The recent downtime of the #InternetArchive reminded me
The recent downtime of the #InternetArchive reminded me
(a) How vital the site is for my own work. Fortunately, I save pretty much all old books I need for my work to my hard drive, so I am not totally lost without it - but still, most of the links to the individual folk tales I am translating go to online archives, and the Internet Archive is the most important among them.
(b) How storing all this vital cultural heritage stuff at one single site is a terrible idea. Today, the Internet Archive might be taken down by hackers. Tomorrow, the site might commit suicide by lawyers. And in a possible future, a fascist US government might take the site down out of sheer spite.
While there are a fair number of other, more specialized digital libraries out there, too many public domain works are only available at the Internet Archives. And another huge percentage is stored only at the Internet Archive and Google Books, which is not a lot better.
We need a more distributed archive system where all these works can stored on multiple servers around the world - yet where users can search through all of them with comparable ease.

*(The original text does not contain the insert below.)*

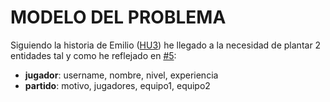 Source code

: # MODELO DEL PROBLEMA

Siguiendo la historia de Emilio ([HU3](#3)) he llegado a la necesidad de plantar 2 entidades tal y como he reflejado en [#5](#5):

- **jugador**: username, nombre, nivel, experiencia
- **partido**: motivo, jugadores, equipo1, equipo2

Only in this way will our digital cultural heritage be truly safe.
Perhaps a #Fediverse - based approach could work? Something like #Bookwyrm , but with actual data storage?
@juergen_hubert@thefolklore.cafe Storing is easy, the problem you face is organization: You will need to find the books you are looking for. That requires a search index, and probably some kind of tags. OpenLibrary has a thousands of volunteers for this and most of their entries are still rather bare-bones. I think this requires a more institutionalized approach than BookWyrm (which draws data from institutions like OpenLibrary and Worldcat).
Theoretically, you could build an engine with the Apache Lucene environment, and have its crawler component based on some kind of P2P networks, but that requires a whole lot of specialized technically expertise and probably cannot be done outside of major support infrastructure.